Combat, too, is akin to the elegant strokes of bristles on parchment,
smoothly interweaving Amaterasu’s lightning-quick attacks with swipes of
the Celestial Brush, a tool that allows for on-screen drawings to come
to life, aiding in both battle and puzzle-solving. A charming sequel, ÅŒkamiden,
was later released for the Nintendo DS, but its lack of lasting impact
proved the peerless original wasn’t in need of a second act. LeChevallier
20. Mass Effect 2 (2010)
The Mass Effect universe was too big to stay confined to one platform, and with Mass Effect 2,
Bioware finally let PlayStation 3 owners explore the galaxy on their
system of choice. Gamers will probably be divided forever about whether
this sequel streamlined or dumbed down the combat, but the appeal of the
Mass Effect series isn’t the fighting, it’s the world. Lots of design docs have concept art that seems straight out of OMNI magazine, but only Mass Effect 2
managed to implement that in-game, creating thousands of beautiful
planets with obsessively detailed backstories for everything on them.
Even more than the ambitious Elder Scrolls games, Mass Effect 2
realizes the potential of video games for executing the kind of rich
world-building that fantasy and sci-fi fans love, and very much unlike Elder Scrolls, they tell the story with acting, writing, and direction that you don’t have to apologize for. McKleinfeld
19. Planescape: Torment (1999)
The leads of most video games tend to come in two varieties:
pre-defined and blank slate. With its immortal protagonist The Nameless
One, Planescape: Torment goes for both. He awakens in a morgue
with no memory, and he soon learns this is par for the course; his many
past selves have left scars on the incredible, unorthodox world and on
the imaginative characters that have crossed his path.

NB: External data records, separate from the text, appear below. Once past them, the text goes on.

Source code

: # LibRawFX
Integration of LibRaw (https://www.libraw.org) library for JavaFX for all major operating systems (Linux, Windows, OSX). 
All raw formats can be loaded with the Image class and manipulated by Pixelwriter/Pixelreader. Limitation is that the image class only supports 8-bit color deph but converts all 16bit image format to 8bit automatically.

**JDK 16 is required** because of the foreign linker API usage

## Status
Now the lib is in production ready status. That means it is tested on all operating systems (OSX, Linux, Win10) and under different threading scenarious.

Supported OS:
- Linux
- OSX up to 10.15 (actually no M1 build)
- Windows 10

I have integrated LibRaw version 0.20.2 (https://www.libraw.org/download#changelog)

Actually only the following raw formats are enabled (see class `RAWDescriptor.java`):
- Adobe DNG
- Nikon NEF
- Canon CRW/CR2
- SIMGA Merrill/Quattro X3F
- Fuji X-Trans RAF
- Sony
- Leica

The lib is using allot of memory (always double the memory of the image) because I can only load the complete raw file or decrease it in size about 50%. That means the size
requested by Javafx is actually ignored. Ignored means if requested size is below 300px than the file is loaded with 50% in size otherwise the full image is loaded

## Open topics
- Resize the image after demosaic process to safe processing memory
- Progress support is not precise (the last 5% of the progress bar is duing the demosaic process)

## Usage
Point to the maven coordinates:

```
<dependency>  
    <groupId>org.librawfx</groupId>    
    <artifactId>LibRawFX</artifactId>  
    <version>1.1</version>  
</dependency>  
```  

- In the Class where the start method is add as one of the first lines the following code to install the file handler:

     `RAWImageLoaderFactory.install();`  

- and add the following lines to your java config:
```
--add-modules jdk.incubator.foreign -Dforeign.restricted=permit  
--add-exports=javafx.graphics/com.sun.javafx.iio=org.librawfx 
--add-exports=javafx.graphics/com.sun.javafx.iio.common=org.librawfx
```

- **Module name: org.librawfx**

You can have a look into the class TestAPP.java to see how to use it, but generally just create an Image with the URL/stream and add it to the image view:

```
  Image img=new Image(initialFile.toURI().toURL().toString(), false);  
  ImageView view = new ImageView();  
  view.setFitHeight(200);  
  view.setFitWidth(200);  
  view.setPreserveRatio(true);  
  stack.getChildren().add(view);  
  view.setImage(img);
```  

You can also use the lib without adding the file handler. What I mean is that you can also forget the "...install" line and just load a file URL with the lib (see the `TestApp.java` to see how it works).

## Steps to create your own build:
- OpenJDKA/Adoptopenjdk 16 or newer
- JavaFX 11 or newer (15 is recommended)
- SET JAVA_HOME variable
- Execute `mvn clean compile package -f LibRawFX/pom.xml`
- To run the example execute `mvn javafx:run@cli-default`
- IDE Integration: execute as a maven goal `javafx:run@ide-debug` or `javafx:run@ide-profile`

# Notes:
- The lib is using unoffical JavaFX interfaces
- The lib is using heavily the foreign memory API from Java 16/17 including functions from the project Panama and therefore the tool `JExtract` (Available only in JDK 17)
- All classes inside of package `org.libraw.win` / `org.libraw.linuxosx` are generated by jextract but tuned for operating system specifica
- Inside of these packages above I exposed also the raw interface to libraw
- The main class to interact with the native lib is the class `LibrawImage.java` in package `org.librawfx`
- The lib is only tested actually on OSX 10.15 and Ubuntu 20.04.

The game is about
learning who he’s been, as well as defining who he’ll be. It asks hard
questions about the nature of the self, and about whether it’s truly
possible to become a better person after so many transgressions. Though
nearly 20 years old, Planescape: Torment is still one of the
benchmarks by which we measure the quality of video-game writing, with a
level of choice and complexity that’s rarely equaled in any other RPG. Scaife
18. Final Fantasy VII (1997)
The death of Aeris Gainsborough heralded a new truth about the medium: Video games can make you cry. The sweep and thrust of Final Fantasy VII
engrossed as few adventures do, of course, but to be moved by the
emotional dimension of this story—to be invested in the lives and deaths
of Cloud Strife and his crew of AVALANCHE eco-terrorists, to feel
compelled to save this world as if it were your own—suggested the
beginnings of a new kind of video-game experience. Love and pain and
beauty are coursing through this thing. Action and adventure are at its
core. But emotion is its lifeblood. Marsh
17. Super Mario 64 (1996)
We didn’t have a template for 3D games until Nintendo conceived of one for us. Super Mario 64
was an architectural marvel designed and built without a blueprint: the
rolling open-world hills and sprawling primary-color vistas that seem
as familiar to gamers today as the world outside were dreamed up out of
nothing more than programmed paint and canvas. Shigeru Miyamoto was
given the unenviable task of contemporizing his studio’s longest-running
and most prominent franchise while remaining true to its 2D legacy. And
it’s a testament to the designer’s accomplishment here that, more than
20 years later, the result feels no less iconic than the original Super Mario Bros. Marsh
16. EarthBound (1994)
There has never been a game as irreverently comic and deceptively touching as EarthBound.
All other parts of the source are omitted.